Within the records below, reproduce without change the lines from the line that has "https://docs.unity3d.com/Manual/SL-SurfaceShaderExamples.html" through the line that has "http://wiki.unity3d.com/index.php/Shader_Code", and only those.

(Entries provided)

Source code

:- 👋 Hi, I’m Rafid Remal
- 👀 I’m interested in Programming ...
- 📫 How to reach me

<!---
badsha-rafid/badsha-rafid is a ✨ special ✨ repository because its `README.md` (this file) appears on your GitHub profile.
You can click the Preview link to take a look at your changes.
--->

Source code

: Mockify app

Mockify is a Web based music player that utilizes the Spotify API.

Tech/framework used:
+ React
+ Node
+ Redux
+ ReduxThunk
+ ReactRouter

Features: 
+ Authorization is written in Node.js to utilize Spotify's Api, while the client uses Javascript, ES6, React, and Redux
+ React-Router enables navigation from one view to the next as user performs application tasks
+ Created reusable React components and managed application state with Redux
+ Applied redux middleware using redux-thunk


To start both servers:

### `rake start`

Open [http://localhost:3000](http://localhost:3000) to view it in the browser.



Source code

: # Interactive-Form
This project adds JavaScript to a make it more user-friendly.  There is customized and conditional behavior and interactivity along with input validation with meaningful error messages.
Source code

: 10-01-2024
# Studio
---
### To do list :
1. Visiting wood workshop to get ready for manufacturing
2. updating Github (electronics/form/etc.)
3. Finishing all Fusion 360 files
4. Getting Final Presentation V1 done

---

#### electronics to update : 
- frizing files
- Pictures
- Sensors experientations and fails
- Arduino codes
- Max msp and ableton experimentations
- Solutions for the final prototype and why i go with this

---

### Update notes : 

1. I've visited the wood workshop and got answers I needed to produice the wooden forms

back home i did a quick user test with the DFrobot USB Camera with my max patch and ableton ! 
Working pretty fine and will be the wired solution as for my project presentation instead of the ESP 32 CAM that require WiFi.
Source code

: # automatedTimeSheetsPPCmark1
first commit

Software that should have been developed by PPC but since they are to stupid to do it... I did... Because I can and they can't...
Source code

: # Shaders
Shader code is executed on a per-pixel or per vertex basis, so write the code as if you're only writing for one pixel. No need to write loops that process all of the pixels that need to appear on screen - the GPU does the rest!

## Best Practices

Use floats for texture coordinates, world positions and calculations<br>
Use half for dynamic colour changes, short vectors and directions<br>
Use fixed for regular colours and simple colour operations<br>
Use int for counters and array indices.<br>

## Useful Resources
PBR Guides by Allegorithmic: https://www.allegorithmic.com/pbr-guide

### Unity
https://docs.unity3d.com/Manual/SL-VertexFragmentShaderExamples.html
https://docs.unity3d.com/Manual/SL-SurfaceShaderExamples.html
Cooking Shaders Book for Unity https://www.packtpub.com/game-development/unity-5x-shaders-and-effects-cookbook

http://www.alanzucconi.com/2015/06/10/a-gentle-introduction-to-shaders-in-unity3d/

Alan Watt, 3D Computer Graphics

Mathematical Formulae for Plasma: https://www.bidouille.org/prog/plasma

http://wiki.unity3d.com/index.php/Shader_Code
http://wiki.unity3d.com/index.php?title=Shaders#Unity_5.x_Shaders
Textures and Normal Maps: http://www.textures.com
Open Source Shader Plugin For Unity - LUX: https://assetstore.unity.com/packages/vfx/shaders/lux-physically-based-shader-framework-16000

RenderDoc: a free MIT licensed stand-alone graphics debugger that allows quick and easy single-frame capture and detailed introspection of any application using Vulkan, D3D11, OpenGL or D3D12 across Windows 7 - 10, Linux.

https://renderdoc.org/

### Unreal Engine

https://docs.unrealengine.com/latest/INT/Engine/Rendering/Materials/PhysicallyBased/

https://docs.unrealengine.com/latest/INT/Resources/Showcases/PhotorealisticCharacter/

(End Entries provided)

Answer box:
https://docs.unity3d.com/Manual/SL-SurfaceShaderExamples.html
Cooking Shaders Book for Unity https://www.packtpub.com/game-development/unity-5x-shaders-and-effects-cookbook

http://www.alanzucconi.com/2015/06/10/a-gentle-introduction-to-shaders-in-unity3d/

Alan Watt, 3D Computer Graphics

Mathematical Formulae for Plasma: https://www.bidouille.org/prog/plasma

http://wiki.unity3d.com/index.php/Shader_Code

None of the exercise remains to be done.